What is expected:
This exercise calls for copying every line below that holds the word "numériques".

Data supplied Block Start

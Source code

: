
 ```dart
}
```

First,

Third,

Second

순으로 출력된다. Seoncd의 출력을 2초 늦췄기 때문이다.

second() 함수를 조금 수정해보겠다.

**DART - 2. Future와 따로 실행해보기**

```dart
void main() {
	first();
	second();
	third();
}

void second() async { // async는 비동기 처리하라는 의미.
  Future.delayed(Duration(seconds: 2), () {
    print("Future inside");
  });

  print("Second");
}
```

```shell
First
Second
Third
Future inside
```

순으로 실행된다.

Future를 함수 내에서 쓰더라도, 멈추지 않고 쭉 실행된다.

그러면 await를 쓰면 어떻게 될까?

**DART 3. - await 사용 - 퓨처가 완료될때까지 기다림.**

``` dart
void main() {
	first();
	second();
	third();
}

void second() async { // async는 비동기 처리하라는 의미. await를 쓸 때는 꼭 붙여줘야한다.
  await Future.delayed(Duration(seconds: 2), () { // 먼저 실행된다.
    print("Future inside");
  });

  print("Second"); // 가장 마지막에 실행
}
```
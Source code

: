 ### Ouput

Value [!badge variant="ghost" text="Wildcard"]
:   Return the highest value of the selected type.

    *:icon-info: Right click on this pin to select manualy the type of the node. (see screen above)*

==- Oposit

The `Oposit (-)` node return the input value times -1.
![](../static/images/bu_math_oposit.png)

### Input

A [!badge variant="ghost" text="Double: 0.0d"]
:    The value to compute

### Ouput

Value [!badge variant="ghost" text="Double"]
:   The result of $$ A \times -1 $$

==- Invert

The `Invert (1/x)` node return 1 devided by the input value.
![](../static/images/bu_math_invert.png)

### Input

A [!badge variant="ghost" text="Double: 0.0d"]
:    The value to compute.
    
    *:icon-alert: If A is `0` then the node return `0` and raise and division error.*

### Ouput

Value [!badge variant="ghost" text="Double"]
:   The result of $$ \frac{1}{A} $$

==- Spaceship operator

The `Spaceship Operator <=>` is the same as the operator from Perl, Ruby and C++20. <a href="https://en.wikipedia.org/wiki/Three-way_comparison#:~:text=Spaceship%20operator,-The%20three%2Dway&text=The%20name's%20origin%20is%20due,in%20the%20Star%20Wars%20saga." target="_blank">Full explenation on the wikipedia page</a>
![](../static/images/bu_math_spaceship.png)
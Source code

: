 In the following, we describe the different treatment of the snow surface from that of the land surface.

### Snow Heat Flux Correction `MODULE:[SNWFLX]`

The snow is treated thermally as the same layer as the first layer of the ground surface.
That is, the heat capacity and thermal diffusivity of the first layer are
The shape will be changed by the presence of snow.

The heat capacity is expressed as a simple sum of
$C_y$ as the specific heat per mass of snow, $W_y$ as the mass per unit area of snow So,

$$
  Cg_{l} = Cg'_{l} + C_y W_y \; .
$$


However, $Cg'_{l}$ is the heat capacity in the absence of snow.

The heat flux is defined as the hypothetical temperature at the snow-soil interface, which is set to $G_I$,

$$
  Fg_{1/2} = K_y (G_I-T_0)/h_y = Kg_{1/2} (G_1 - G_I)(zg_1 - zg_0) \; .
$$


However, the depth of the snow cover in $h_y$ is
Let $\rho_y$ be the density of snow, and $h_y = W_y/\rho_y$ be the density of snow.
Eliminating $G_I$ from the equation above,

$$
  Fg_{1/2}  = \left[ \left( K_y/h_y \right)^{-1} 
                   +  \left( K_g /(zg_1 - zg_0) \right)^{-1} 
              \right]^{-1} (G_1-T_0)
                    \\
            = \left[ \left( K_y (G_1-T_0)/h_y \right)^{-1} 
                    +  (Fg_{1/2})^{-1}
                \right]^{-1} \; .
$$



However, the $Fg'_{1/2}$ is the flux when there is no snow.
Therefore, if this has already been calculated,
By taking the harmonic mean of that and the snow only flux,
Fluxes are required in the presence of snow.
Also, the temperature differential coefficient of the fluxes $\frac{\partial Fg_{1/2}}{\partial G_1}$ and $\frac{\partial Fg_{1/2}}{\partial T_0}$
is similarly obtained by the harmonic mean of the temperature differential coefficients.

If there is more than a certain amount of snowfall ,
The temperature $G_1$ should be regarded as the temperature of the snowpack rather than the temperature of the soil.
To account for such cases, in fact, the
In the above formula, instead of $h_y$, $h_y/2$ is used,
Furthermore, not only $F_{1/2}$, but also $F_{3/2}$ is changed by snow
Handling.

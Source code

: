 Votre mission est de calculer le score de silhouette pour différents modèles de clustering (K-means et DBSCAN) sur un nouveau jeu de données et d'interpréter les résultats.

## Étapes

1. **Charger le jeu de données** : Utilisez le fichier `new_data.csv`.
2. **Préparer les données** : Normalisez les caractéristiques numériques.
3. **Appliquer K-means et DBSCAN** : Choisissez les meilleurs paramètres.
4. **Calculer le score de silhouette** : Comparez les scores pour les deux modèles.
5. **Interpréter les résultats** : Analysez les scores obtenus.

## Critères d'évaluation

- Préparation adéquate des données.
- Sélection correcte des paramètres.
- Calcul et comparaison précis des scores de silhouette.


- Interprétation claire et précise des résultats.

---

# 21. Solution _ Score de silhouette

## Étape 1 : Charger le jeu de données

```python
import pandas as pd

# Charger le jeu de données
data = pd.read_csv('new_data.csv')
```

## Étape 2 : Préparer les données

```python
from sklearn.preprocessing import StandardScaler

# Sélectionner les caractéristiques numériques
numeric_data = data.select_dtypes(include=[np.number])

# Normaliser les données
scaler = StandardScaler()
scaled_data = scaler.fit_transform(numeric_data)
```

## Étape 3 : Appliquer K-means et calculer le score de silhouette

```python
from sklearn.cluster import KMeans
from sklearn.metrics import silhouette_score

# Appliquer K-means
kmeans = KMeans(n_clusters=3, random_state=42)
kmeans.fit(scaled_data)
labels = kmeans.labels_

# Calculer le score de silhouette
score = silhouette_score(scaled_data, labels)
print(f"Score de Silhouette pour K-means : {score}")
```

Data supplied Block End

Answer to this exercise:
2. **Préparer les données** : Normalisez les caractéristiques numériques.
# Sélectionner les caractéristiques numériques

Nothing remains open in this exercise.